バンコクシアターフェスティバル最優秀作品賞受賞

2017年12月22日

現在、劇団のHPが機能しなくなっており多くの方にご迷惑をおかけしています。申し訳ありません。

引き続き、たくさんのお祝いのメッセージありがとうございます。とくにフェイスブックでは1500以上の「いいね」をいただきました。ももクロさんとの写真を載せた回を軽く超えて、ダントツの最高記録です。赤ちゃん無双ですね。
命名以来、いろいろな人からお祝いの言葉をいただきましたが、直接的に一番うれしかったのは、阪大や藝大で私の授業を受けている中国からの留学生がとても喜んでくれたことです。「さすが我が子は、いきなり国際親善の役に立っておるな」とすでに親バカになっています。

今日は香川県善通寺のの四国学院大学から愛媛県の新居浜市へ。
明日から新居浜で『サンタクロース会議』の今年最後の公演です。まだチケットはあるようですので、近隣の方、ぜひおいでください。今夜は私の講演会もあります。

http://www.akaganemuseum.jp/event/青年団第77回公演 子ども参加型演劇-『サンタクロース会議』

だんだんと通常のブログに戻していきたいのですが、まずは一番の吉報のご報告です。
今年11月にバンコクで創りました『バンコクノート』が、バンコクシアターフェスティバルの最優秀作品賞を受賞しました。国際交流基金バンコク日本文化センターとチュラロンコン大学が共催した大きな国際プロジェクトでしたが、はっきりと形になる賞をいただけたことは、尽力いただいた多くの関係者に何よりの朗報だったかと思います。皆さん、ありがとうございました。写真は、最優秀賞のトロフィーだそうです。

『さよならだけが人生か』の全国ツアーが1月から始まります。すでにチケットが発売されておりますので、ぜひご予約ください。伊丹公演では完売の回も出ています。

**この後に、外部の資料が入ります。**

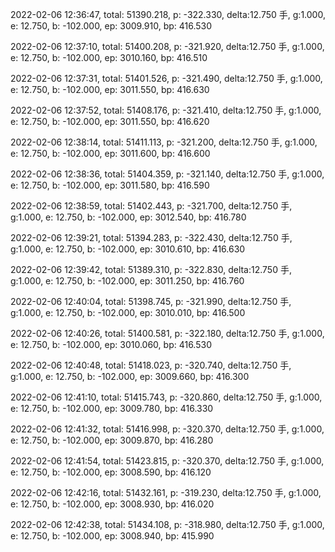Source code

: 2022-02-06 12:36:47, total: 51390.218, p: -322.330, delta:12.750 手, g:1.000, e: 12.750, b: -102.000, ep: 3009.910, bp: 416.530

2022-02-06 12:37:10, total: 51400.208, p: -321.920, delta:12.750 手, g:1.000, e: 12.750, b: -102.000, ep: 3010.160, bp: 416.510

2022-02-06 12:37:31, total: 51401.526, p: -321.490, delta:12.750 手, g:1.000, e: 12.750, b: -102.000, ep: 3011.550, bp: 416.630

2022-02-06 12:37:52, total: 51408.176, p: -321.410, delta:12.750 手, g:1.000, e: 12.750, b: -102.000, ep: 3011.550, bp: 416.620

2022-02-06 12:38:14, total: 51411.113, p: -321.200, delta:12.750 手, g:1.000, e: 12.750, b: -102.000, ep: 3011.600, bp: 416.600

2022-02-06 12:38:36, total: 51404.359, p: -321.140, delta:12.750 手, g:1.000, e: 12.750, b: -102.000, ep: 3011.580, bp: 416.590

2022-02-06 12:38:59, total: 51402.443, p: -321.700, delta:12.750 手, g:1.000, e: 12.750, b: -102.000, ep: 3012.540, bp: 416.780

2022-02-06 12:39:21, total: 51394.283, p: -322.430, delta:12.750 手, g:1.000, e: 12.750, b: -102.000, ep: 3010.610, bp: 416.630

2022-02-06 12:39:42, total: 51389.310, p: -322.830, delta:12.750 手, g:1.000, e: 12.750, b: -102.000, ep: 3011.250, bp: 416.760

2022-02-06 12:40:04, total: 51398.745, p: -321.990, delta:12.750 手, g:1.000, e: 12.750, b: -102.000, ep: 3010.010, bp: 416.500

2022-02-06 12:40:26, total: 51400.581, p: -322.180, delta:12.750 手, g:1.000, e: 12.750, b: -102.000, ep: 3010.060, bp: 416.530

2022-02-06 12:40:48, total: 51418.023, p: -320.740, delta:12.750 手, g:1.000, e: 12.750, b: -102.000, ep: 3009.660, bp: 416.300

2022-02-06 12:41:10, total: 51415.743, p: -320.860, delta:12.750 手, g:1.000, e: 12.750, b: -102.000, ep: 3009.780, bp: 416.330

2022-02-06 12:41:32, total: 51416.998, p: -320.370, delta:12.750 手, g:1.000, e: 12.750, b: -102.000, ep: 3009.870, bp: 416.280

2022-02-06 12:41:54, total: 51423.815, p: -320.370, delta:12.750 手, g:1.000, e: 12.750, b: -102.000, ep: 3008.590, bp: 416.120

2022-02-06 12:42:16, total: 51432.161, p: -319.230, delta:12.750 手, g:1.000, e: 12.750, b: -102.000, ep: 3008.930, bp: 416.020

2022-02-06 12:42:38, total: 51434.108, p: -318.980, delta:12.750 手, g:1.000, e: 12.750, b: -102.000, ep: 3008.940, bp: 415.990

http://www.komaba-agora.com/play/5731

今日の深夜25時(23日午前1時)前後にNHKラジオのラジオ深夜便に出演します。

https://www.nhk.or.jp/shinyabin/program/b5.html

https://www.nhk.or.jp/

兵庫県特集だそうで、豊岡のことをたくさん話します。
豊岡市主催のイベントが大阪で開かれます。大阪近郊の方、ぜひおいでください。
無料の上に、参加者には「コウノトリ育むお米」が配られるようです。太っ腹ですね。

https://tonderu-local.com/news/5135.html

さて、一昨日掲載した市原幹也氏のセクハラ問題についての文章も、予想外に大きな反響を呼んだようです。多くの方に青年団のスタンスをご理解いただき、ありがとうございました。
なかには、「被害者の受けた心の傷は長く癒えることはなく、またセクハラは再犯性が強いので、市原氏には二度と演劇界には関わって欲しくないと個人的には思います」という記述が厳しすぎるのではないかというご意見もあるようです。そうかもしれません。ですから一応、「個人的には」と書き添えました。
おそらくこの点は、セクハラ問題をどう考えるかという視点と同時に、「演劇の公共性」をどう捉えるかの違いがあるのかと感じました。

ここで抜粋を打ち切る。